Categorized | General Interest

Will Corporate Tax Lies Continue Until Seniors Drop Dead Every Day?

At what point will shills for corporate greed ever say, “hey, you know, we can’t continue to lie about corporate taxes”. Seriously, will it be when every CEO can each buy a villa on the French Riveria — those that don’t already have one? Will it be when say the death rate for seniors who can’t afford food anymore because Medicare has been cut because of the rampant, mindless budget-cutting mania driven by deficits — deficits partly driven by corporate robbery of the Treasury — reaches say 10,000 people a week? When? Because right now there seems to be no boundary for the lying.

I never get tired of coming back to this topic because the lying is just do endemic. Here is yet another chapter — and our heroes today are Bernie Sanders and the Citizens for Tax Justice. Sanders was on Bill Maher’s show recently, when, as recounted by CTJ, the issue of corporate tax rates came up:

During a debate over spending and revenues, Senator Sanders said it’s time to ask the “one out of four corporations not paying any taxes” to contribute.

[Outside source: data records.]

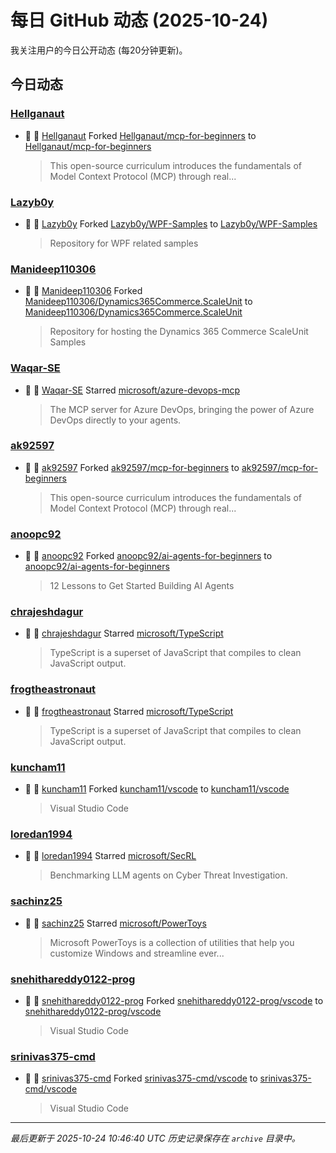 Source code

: # 每日 GitHub 动态 (2025-10-24)

我关注用户的今日公开动态 (每20分钟更新)。

## 今日动态

### [Hellganaut](https://github.com/Hellganaut)
- 🍴 👤 [Hellganaut](https://github.com/Hellganaut) Forked [Hellganaut/mcp-for-beginners](https://github.com/Hellganaut/mcp-for-beginners) to [Hellganaut/mcp-for-beginners](https://github.com/Hellganaut/mcp-for-beginners)
  > This open-source curriculum introduces the fundamentals of Model Context Protocol (MCP) through real...

### [Lazyb0y](https://github.com/Lazyb0y)
- 🍴 👤 [Lazyb0y](https://github.com/Lazyb0y) Forked [Lazyb0y/WPF-Samples](https://github.com/Lazyb0y/WPF-Samples) to [Lazyb0y/WPF-Samples](https://github.com/Lazyb0y/WPF-Samples)
  > Repository for WPF related samples

### [Manideep110306](https://github.com/Manideep110306)
- 🍴 👤 [Manideep110306](https://github.com/Manideep110306) Forked [Manideep110306/Dynamics365Commerce.ScaleUnit](https://github.com/Manideep110306/Dynamics365Commerce.ScaleUnit) to [Manideep110306/Dynamics365Commerce.ScaleUnit](https://github.com/Manideep110306/Dynamics365Commerce.ScaleUnit)
  > Repository for hosting the Dynamics 365 Commerce ScaleUnit Samples

### [Waqar-SE](https://github.com/Waqar-SE)
- 🌟 👤 [Waqar-SE](https://github.com/Waqar-SE) Starred [microsoft/azure-devops-mcp](https://github.com/microsoft/azure-devops-mcp)
  > The MCP server for Azure DevOps, bringing the power of Azure DevOps directly to your agents.

### [ak92597](https://github.com/ak92597)
- 🍴 👤 [ak92597](https://github.com/ak92597) Forked [ak92597/mcp-for-beginners](https://github.com/ak92597/mcp-for-beginners) to [ak92597/mcp-for-beginners](https://github.com/ak92597/mcp-for-beginners)
  > This open-source curriculum introduces the fundamentals of Model Context Protocol (MCP) through real...

### [anoopc92](https://github.com/anoopc92)
- 🍴 👤 [anoopc92](https://github.com/anoopc92) Forked [anoopc92/ai-agents-for-beginners](https://github.com/anoopc92/ai-agents-for-beginners) to [anoopc92/ai-agents-for-beginners](https://github.com/anoopc92/ai-agents-for-beginners)
  > 12 Lessons to Get Started Building AI Agents

### [chrajeshdagur](https://github.com/chrajeshdagur)
- 🌟 👤 [chrajeshdagur](https://github.com/chrajeshdagur) Starred [microsoft/TypeScript](https://github.com/microsoft/TypeScript)
  > TypeScript is a superset of JavaScript that compiles to clean JavaScript output.

### [frogtheastronaut](https://github.com/frogtheastronaut)
- 🌟 👤 [frogtheastronaut](https://github.com/frogtheastronaut) Starred [microsoft/TypeScript](https://github.com/microsoft/TypeScript)
  > TypeScript is a superset of JavaScript that compiles to clean JavaScript output.

### [kuncham11](https://github.com/kuncham11)
- 🍴 👤 [kuncham11](https://github.com/kuncham11) Forked [kuncham11/vscode](https://github.com/kuncham11/vscode) to [kuncham11/vscode](https://github.com/kuncham11/vscode)
  > Visual Studio Code

### [loredan1994](https://github.com/loredan1994)
- 🌟 👤 [loredan1994](https://github.com/loredan1994) Starred [microsoft/SecRL](https://github.com/microsoft/SecRL)
  > Benchmarking LLM agents on Cyber Threat Investigation.

### [sachinz25](https://github.com/sachinz25)
- 🌟 👤 [sachinz25](https://github.com/sachinz25) Starred [microsoft/PowerToys](https://github.com/microsoft/PowerToys)
  > Microsoft PowerToys is a collection of utilities that help you customize Windows and streamline ever...

### [snehithareddy0122-prog](https://github.com/snehithareddy0122-prog)
- 🍴 👤 [snehithareddy0122-prog](https://github.com/snehithareddy0122-prog) Forked [snehithareddy0122-prog/vscode](https://github.com/snehithareddy0122-prog/vscode) to [snehithareddy0122-prog/vscode](https://github.com/snehithareddy0122-prog/vscode)
  > Visual Studio Code

### [srinivas375-cmd](https://github.com/srinivas375-cmd)
- 🍴 👤 [srinivas375-cmd](https://github.com/srinivas375-cmd) Forked [srinivas375-cmd/vscode](https://github.com/srinivas375-cmd/vscode) to [srinivas375-cmd/vscode](https://github.com/srinivas375-cmd/vscode)
  > Visual Studio Code


---
*最后更新于 2025-10-24 10:46:40 UTC*
*历史记录保存在 `archive` 目录中。*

The Wall Street Journal’s Stephen Moore replied with the standard complaint, “We have the highest corporate tax rate in the world. … Thirty-five percent. The Tax Foundation says the United States of America has the highest corporate tax rate.”  Sanders replied that this is the “nominal, not effective” corporate tax rate. The Tax Foundation then issued a written response claiming that even the effective corporate tax rate in the U.S. is very high compared to those of other countries.

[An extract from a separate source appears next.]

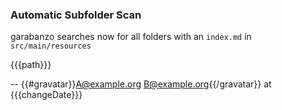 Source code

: ### Automatic Subfolder Scan

garabanzo searches now for all folders with an `index.md` in `src/main/resources`

{{{path}}}

-- {{#gravatar}}A@example.org B@example.org{{/gravatar}} at {{{changeDate}}}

I’ve debated Moore in the past and he usually hyperventilates but it’s often a lot of heat and mindless free market rhetoric backed up by ZERO facts. As CTJ explains, this was no different:

The U.S. statutory tax rate of 35 percent is almost entirely irrelevant. The effective corporate tax rate (what corporations actually pay as a percentage of their profits) is what matters, and it’s far lower than the statutory corporate tax rate because of the loopholes that allow corporations to avoid taxes. The U.S. effective corporate tax rate is also far lower than the Tax Foundation claimed in a written response to Senator Sanders.

While the statutory corporate income tax rate for the U.S. may be high compared to those of other countries, the total federal corporate income tax collected in the U.S. in 2010 was equal to just 1.3 percent of our gross domestic product  — in other words, 1.3 percent of our total economic output — according to the Treasury Department. The figure is 1.6 percent of GDP when state corporate income taxes are included.

Data from the Organizations for Economic Cooperation and Development (OECD) show that the OECD countries other than the U.S. collected corporate tax revenue equal to 2.8 percent of their combined GDPs in 2010. This is another way of saying that the weighted average of corporate tax collected as a percentage of GDP for the countries that are the U.S.’s main trading partners and competitors was 2.8 percent in 2010. (2010 is the most recent year for which the OECD has complete data.) [emphasis added]

And:

Ultimately, the only way to understand how much corporations are actually paying in taxes is to do the painstaking work that CTJ does in going through the financial reports filed by corporations, and uncovering the hidden tax breaks that go unnoticed in the large, error-prone databases that these other studies tend to rely on.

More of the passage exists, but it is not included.